▶ **What the exercise asks**: Starting at the first line of the entries, extract each line up to and including the one that contains "- For Single", but leave out the pictures.

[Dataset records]
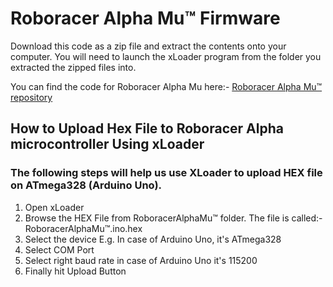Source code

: # Roboracer Alpha Mu™ Firmware

Download this code as a zip file and extract the contents onto your computer. You will need to launch the xLoader program from the folder you extracted the zipped files into.

You can find the code for Roboracer Alpha Mu here:-
[Roboracer Alpha Mu™ repository](https://github.com/RoboRaceOrg/AlphaMu)


## How to Upload Hex File to Roboracer Alpha microcontroller Using xLoader

### The following steps will help us use XLoader to upload HEX file on ATmega328 (Arduino Uno).

1. Open xLoader
1. Browse the HEX File from RoboracerAlphaMu™ folder.  The file is called:- RoboracerAlphaMu™.ino.hex
1. Select the device E.g. In case of Arduino Uno, it's ATmega328
1. Select COM Port
1. Select right baud rate in case of Arduino Uno it's 115200
1. Finally hit Upload Button

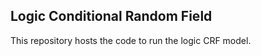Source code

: Logic Conditional Random Field
------------------------------

This repository hosts the code to run the logic CRF model.
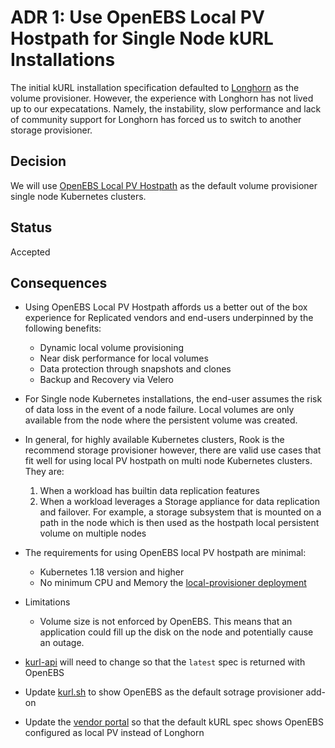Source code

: # ADR 1: Use OpenEBS Local PV Hostpath for Single Node kURL Installations

The initial kURL installation specification defaulted to [Longhorn](https://longhorn.io/) as the volume provisioner. However, the experience with Longhorn has not lived up to our expecatations. Namely, the instability, slow performance and lack of community support for Longhorn has forced us to switch to another storage provisioner.

## Decision

We will use [OpenEBS Local PV Hostpath](https://openebs.io/docs/user-guides/localpv-hostpath) as the default volume provisioner single node Kubernetes clusters.


## Status

Accepted


## Consequences


- Using OpenEBS Local PV Hostpath affords us a better out of the box experience for Replicated vendors and end-users underpinned by the following benefits:
    - Dynamic local volume provisioning
    - Near disk performance for local volumes
    - Data protection through snapshots and clones
    - Backup and Recovery via Velero

- For Single node Kubernetes installations, the end-user assumes the risk of data loss in the event of a node failure. Local volumes are only available from the node where the persistent volume was created.
- In general, for highly available Kubernetes clusters, Rook is the recommend storage provisioner however, there are valid use cases that fit well for using local PV hostpath on multi node Kubernetes clusters. They are:
    1. When a workload has builtin data replication features
    2. When a workload leverages a Storage appliance for data replication and failover. For example, a storage subsystem that is mounted on a path in the node which is then used as the hostpath local persistent volume on multiple nodes
- The requirements for using OpenEBS local PV hostpath are minimal:
    - Kubernetes 1.18 version and higher
    - No minimum CPU and Memory the [local-provisioner deployment](https://github.com/openebs/charts/blob/d-master/charts/openebs/templates/deployment-local-provisioner.yaml)
- Limitations
    - Volume size is not enforced by OpenEBS. This means that an application could fill up the disk on the node and potentially cause an outage.
- [kurl-api](https://github.com/replicatedhq/kURL-api/pull/12) will need to change so that the `latest` spec is returned with OpenEBS
- Update [kurl.sh](https://github.com/replicatedhq/kurl.sh/pull/868) to show OpenEBS as the default sotrage provisioner add-on
- Update the [vendor portal](https://github.com/replicatedhq/vandoor/pull/2381) so that the default kURL spec shows OpenEBS configured as local PV instead of Longhorn

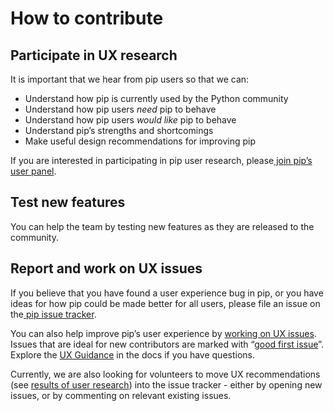 # How to contribute

## Participate in UX research

It is important that we hear from pip users so that we can:
*   Understand how pip is currently used by the Python community
*   Understand how pip users _need_ pip to behave
*   Understand how pip users _would like_ pip to behave
*   Understand pip’s strengths and shortcomings
*   Make useful design recommendations for improving pip

If you are interested in participating in pip user research, please[ join pip’s user panel](https://mail.python.org/mailman3/lists/pip-ux-studies.python.org/).

## Test new features

You can help the team by testing new features as they are released to the community.

## Report and work on UX issues

If you believe that you have found a user experience bug in pip, or you have ideas for how pip could be made better for all users, please file an issue on the[ pip issue tracker](https://github.com/pypa/pip/issues/new).

You can also help improve pip’s user experience by [working on UX issues](https://github.com/pypa/pip/issues?q=is%3Aissue+is%3Aopen+label%3A%22K%3A+UX%22). Issues that are ideal for new contributors are marked with “[good first issue](https://github.com/pypa/pip/issues?q=is%3Aopen+is%3Aissue+label%3A%22good+first+issue%22)”. Explore the
[UX Guidance](guidance) in the docs if you have questions.

Currently, we are also looking for volunteers to move UX recommendations (see
[results of user research](research-results)) into the issue tracker - either by opening new issues, or by commenting on relevant existing issues.

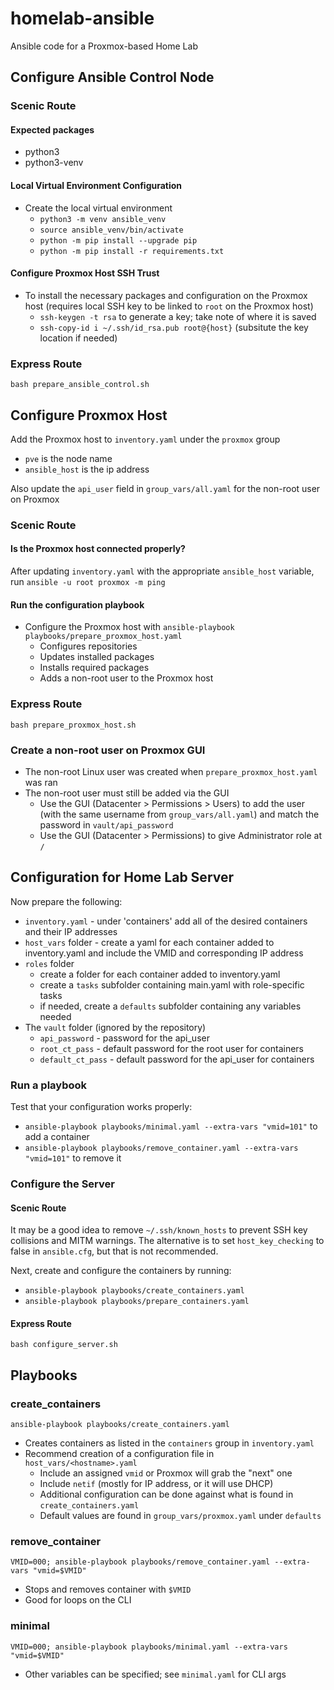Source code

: # homelab-ansible
Ansible code for a Proxmox-based Home Lab

## Configure Ansible Control Node
### Scenic Route
#### Expected packages
- python3
- python3-venv

#### Local Virtual Environment Configuration
- Create the local virtual environment
    - `python3 -m venv ansible_venv`
    - `source ansible_venv/bin/activate`
    - `python -m pip install --upgrade pip`
    - `python -m pip install -r requirements.txt`

#### Configure Proxmox Host SSH Trust
- To install the necessary packages and configuration on the Proxmox host (requires local SSH key to be linked to `root` on the Proxmox host)
    - `ssh-keygen -t rsa` to generate a key; take note of where it is saved
    - `ssh-copy-id i ~/.ssh/id_rsa.pub root@{host}` (subsitute the key location if needed)

### Express Route
`bash prepare_ansible_control.sh`

## Configure Proxmox Host
Add the Proxmox host to `inventory.yaml` under the `proxmox` group
- `pve` is the node name
- `ansible_host` is the ip address

Also update the `api_user` field in `group_vars/all.yaml` for the non-root user on Proxmox

### Scenic Route
#### Is the Proxmox host connected properly?
After updating `inventory.yaml` with the appropriate `ansible_host` variable, run
`ansible -u root proxmox -m ping`

#### Run the configuration playbook
- Configure the Proxmox host with `ansible-playbook playbooks/prepare_proxmox_host.yaml`
    - Configures repositories
    - Updates installed packages
    - Installs required packages
    - Adds a non-root user to the Proxmox host

### Express Route
`bash prepare_proxmox_host.sh`

### Create a non-root user on Proxmox GUI
- The non-root Linux user was created when `prepare_proxmox_host.yaml` was ran
- The non-root user must still be added via the GUI
    - Use the GUI (Datacenter > Permissions > Users) to add the user (with the same username from `group_vars/all.yaml`) and match the password in `vault/api_password`
    - Use the GUI (Datacenter > Permissions) to give Administrator role at `/`

## Configuration for Home Lab Server
Now prepare the following:
- `inventory.yaml` - under 'containers' add all of the desired containers and their IP addresses
- `host_vars` folder - create a yaml for each container added to inventory.yaml and include the VMID and corresponding IP address
- `roles` folder
    - create a folder for each container added to inventory.yaml
    - create a `tasks` subfolder containing main.yaml with role-specific tasks
    - if needed, create a `defaults` subfolder containing any variables needed
- The `vault` folder (ignored by the repository)
    - `api_password` - password for the api_user
    - `root_ct_pass` - default password for the root user for containers
    - `default_ct_pass` - default password for the api_user for containers

### Run a playbook
Test that your configuration works properly:
- `ansible-playbook playbooks/minimal.yaml --extra-vars "vmid=101"` to add a container
- `ansible-playbook playbooks/remove_container.yaml --extra-vars "vmid=101"` to remove it

### Configure the Server
#### Scenic Route
It may be a good idea to remove `~/.ssh/known_hosts` to prevent SSH key collisions and MITM warnings. The alternative is to set `host_key_checking` to false in `ansible.cfg`, but that is not recommended.

Next, create and configure the containers by running:
- `ansible-playbook playbooks/create_containers.yaml`
- `ansible-playbook playbooks/prepare_containers.yaml`

#### Express Route
`bash configure_server.sh`

## Playbooks

### create_containers
`ansible-playbook playbooks/create_containers.yaml`
- Creates containers as listed in the `containers` group in `inventory.yaml`
- Recommend creation of a configuration file in `host_vars/<hostname>.yaml`
    - Include an assigned `vmid` or Proxmox will grab the "next" one
    - Include `netif` (mostly for IP address, or it will use DHCP)
    - Additional configuration can be done against what is found in `create_containers.yaml`
    - Default values are found in `group_vars/proxmox.yaml` under `defaults`

### remove_container
`VMID=000; ansible-playbook playbooks/remove_container.yaml --extra-vars "vmid=$VMID"`
- Stops and removes container with `$VMID`
- Good for loops on the CLI

### minimal
`VMID=000; ansible-playbook playbooks/minimal.yaml --extra-vars "vmid=$VMID"`
- Other variables can be specified; see `minimal.yaml` for CLI args
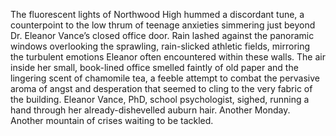 The fluorescent lights of Northwood High hummed a discordant tune, a counterpoint to the low thrum of teenage anxieties simmering just beyond Dr. Eleanor Vance’s closed office door.  Rain lashed against the panoramic windows overlooking the sprawling, rain-slicked athletic fields, mirroring the turbulent emotions Eleanor often encountered within these walls.  The air inside her small, book-lined office smelled faintly of old paper and the lingering scent of chamomile tea, a feeble attempt to combat the pervasive aroma of angst and desperation that seemed to cling to the very fabric of the building.  Eleanor Vance, PhD, school psychologist, sighed, running a hand through her already-dishevelled auburn hair. Another Monday. Another mountain of crises waiting to be tackled.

▶ **Answer to the problem**:
Source code

: # Roboracer Alpha Mu™ Firmware

Download this code as a zip file and extract the contents onto your computer. You will need to launch the xLoader program from the folder you extracted the zipped files into.

You can find the code for Roboracer Alpha Mu here:-
[Roboracer Alpha Mu™ repository](https://github.com/RoboRaceOrg/AlphaMu)


## How to Upload Hex File to Roboracer Alpha microcontroller Using xLoader

### The following steps will help us use XLoader to upload HEX file on ATmega328 (Arduino Uno).

1. Open xLoader
1. Browse the HEX File from RoboracerAlphaMu™ folder.  The file is called:- RoboracerAlphaMu™.ino.hex
1. Select the device E.g. In case of Arduino Uno, it's ATmega328
1. Select COM Port
1. Select right baud rate in case of Arduino Uno it's 115200
1. Finally hit Upload Button

Source code

: Logic Conditional Random Field
------------------------------

This repository hosts the code to run the logic CRF model.
Source code

: # ADR 1: Use OpenEBS Local PV Hostpath for Single Node kURL Installations

The initial kURL installation specification defaulted to [Longhorn](https://longhorn.io/) as the volume provisioner. However, the experience with Longhorn has not lived up to our expecatations. Namely, the instability, slow performance and lack of community support for Longhorn has forced us to switch to another storage provisioner.

## Decision

We will use [OpenEBS Local PV Hostpath](https://openebs.io/docs/user-guides/localpv-hostpath) as the default volume provisioner single node Kubernetes clusters.


## Status

Accepted


## Consequences


- Using OpenEBS Local PV Hostpath affords us a better out of the box experience for Replicated vendors and end-users underpinned by the following benefits:
    - Dynamic local volume provisioning
    - Near disk performance for local volumes
    - Data protection through snapshots and clones
    - Backup and Recovery via Velero

- For Single node Kubernetes installations, the end-user assumes the risk of data loss in the event of a node failure. Local volumes are only available from the node where the persistent volume was created.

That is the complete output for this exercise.